§ EXERCISE OBJECTIVE: Every line below containing the word "frac" should be found and copied.

§ DATA SUPPLIED:
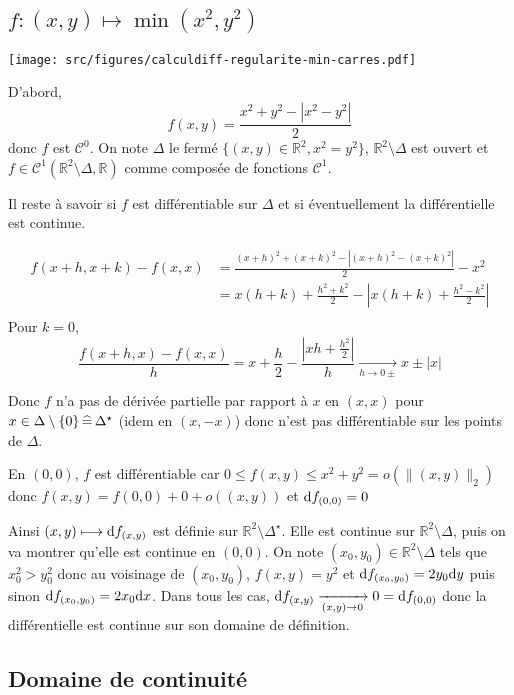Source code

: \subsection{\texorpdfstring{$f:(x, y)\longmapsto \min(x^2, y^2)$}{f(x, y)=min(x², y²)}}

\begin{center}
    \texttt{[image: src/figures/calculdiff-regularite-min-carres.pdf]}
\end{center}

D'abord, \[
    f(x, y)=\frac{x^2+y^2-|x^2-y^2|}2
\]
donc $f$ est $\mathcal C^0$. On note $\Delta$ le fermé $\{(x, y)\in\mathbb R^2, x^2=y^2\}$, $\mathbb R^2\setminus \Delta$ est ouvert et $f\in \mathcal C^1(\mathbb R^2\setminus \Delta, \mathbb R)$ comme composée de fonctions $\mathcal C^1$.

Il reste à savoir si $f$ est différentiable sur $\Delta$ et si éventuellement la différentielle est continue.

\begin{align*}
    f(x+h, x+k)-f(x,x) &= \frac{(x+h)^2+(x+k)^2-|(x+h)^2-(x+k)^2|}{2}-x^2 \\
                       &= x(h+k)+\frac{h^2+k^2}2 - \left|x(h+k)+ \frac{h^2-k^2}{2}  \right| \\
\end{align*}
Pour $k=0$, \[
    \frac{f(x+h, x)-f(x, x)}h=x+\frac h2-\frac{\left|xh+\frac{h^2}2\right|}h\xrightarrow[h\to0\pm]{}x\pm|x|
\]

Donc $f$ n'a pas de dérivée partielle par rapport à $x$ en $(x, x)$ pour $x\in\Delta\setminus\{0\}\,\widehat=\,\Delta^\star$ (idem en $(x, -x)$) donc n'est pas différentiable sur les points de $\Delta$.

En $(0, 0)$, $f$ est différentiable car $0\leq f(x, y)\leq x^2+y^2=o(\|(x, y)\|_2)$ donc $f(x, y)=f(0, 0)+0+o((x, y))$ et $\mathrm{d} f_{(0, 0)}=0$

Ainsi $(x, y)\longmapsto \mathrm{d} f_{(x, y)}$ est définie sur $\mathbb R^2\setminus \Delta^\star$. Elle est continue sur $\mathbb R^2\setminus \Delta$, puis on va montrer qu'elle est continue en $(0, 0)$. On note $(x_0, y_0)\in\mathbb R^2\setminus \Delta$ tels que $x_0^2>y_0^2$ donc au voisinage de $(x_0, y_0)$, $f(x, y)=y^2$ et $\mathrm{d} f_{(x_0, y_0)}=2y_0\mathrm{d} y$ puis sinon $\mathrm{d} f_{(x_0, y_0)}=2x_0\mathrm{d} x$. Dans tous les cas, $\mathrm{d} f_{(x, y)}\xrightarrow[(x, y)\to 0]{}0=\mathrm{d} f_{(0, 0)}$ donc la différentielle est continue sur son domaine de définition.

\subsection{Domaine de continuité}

---

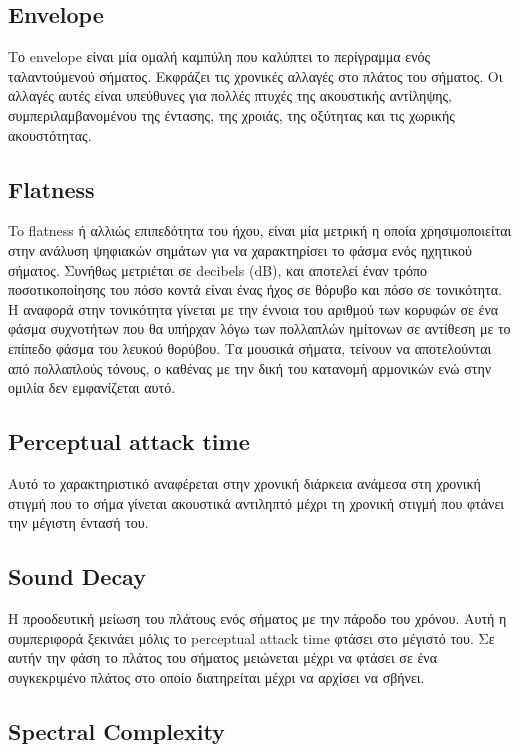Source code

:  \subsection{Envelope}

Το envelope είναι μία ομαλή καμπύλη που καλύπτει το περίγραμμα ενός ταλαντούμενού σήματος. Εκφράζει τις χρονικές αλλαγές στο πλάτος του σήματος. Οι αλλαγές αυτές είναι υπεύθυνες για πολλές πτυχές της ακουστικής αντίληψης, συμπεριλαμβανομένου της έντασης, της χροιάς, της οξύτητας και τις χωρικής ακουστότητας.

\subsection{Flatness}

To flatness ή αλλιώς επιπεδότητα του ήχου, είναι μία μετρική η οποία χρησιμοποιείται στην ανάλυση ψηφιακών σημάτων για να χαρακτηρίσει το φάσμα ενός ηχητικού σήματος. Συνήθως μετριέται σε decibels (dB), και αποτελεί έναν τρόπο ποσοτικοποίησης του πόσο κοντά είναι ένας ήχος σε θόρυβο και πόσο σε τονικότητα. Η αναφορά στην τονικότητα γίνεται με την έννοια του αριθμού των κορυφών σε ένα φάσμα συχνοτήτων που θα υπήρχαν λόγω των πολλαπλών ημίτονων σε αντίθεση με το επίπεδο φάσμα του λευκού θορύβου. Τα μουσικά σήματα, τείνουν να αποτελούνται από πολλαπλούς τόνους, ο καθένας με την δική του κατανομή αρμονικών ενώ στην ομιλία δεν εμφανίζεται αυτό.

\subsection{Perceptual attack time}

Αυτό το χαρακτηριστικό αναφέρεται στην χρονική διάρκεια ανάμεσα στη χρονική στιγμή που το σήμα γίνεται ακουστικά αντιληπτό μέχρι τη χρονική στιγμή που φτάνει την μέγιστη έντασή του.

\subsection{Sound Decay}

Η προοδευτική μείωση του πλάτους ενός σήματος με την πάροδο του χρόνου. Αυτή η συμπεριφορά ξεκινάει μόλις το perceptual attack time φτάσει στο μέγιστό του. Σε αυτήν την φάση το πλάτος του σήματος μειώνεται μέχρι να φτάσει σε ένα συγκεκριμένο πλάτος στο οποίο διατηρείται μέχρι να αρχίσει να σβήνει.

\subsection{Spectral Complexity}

§ WRITTEN RESPONSE:
    f(x, y)=\frac{x^2+y^2-|x^2-y^2|}2
    f(x+h, x+k)-f(x,x) &= \frac{(x+h)^2+(x+k)^2-|(x+h)^2-(x+k)^2|}{2}-x^2 \\
                       &= x(h+k)+\frac{h^2+k^2}2 - \left|x(h+k)+ \frac{h^2-k^2}{2}  \right| \\
    \frac{f(x+h, x)-f(x, x)}h=x+\frac h2-\frac{\left|xh+\frac{h^2}2\right|}h\xrightarrow[h\to0\pm]{}x\pm|x|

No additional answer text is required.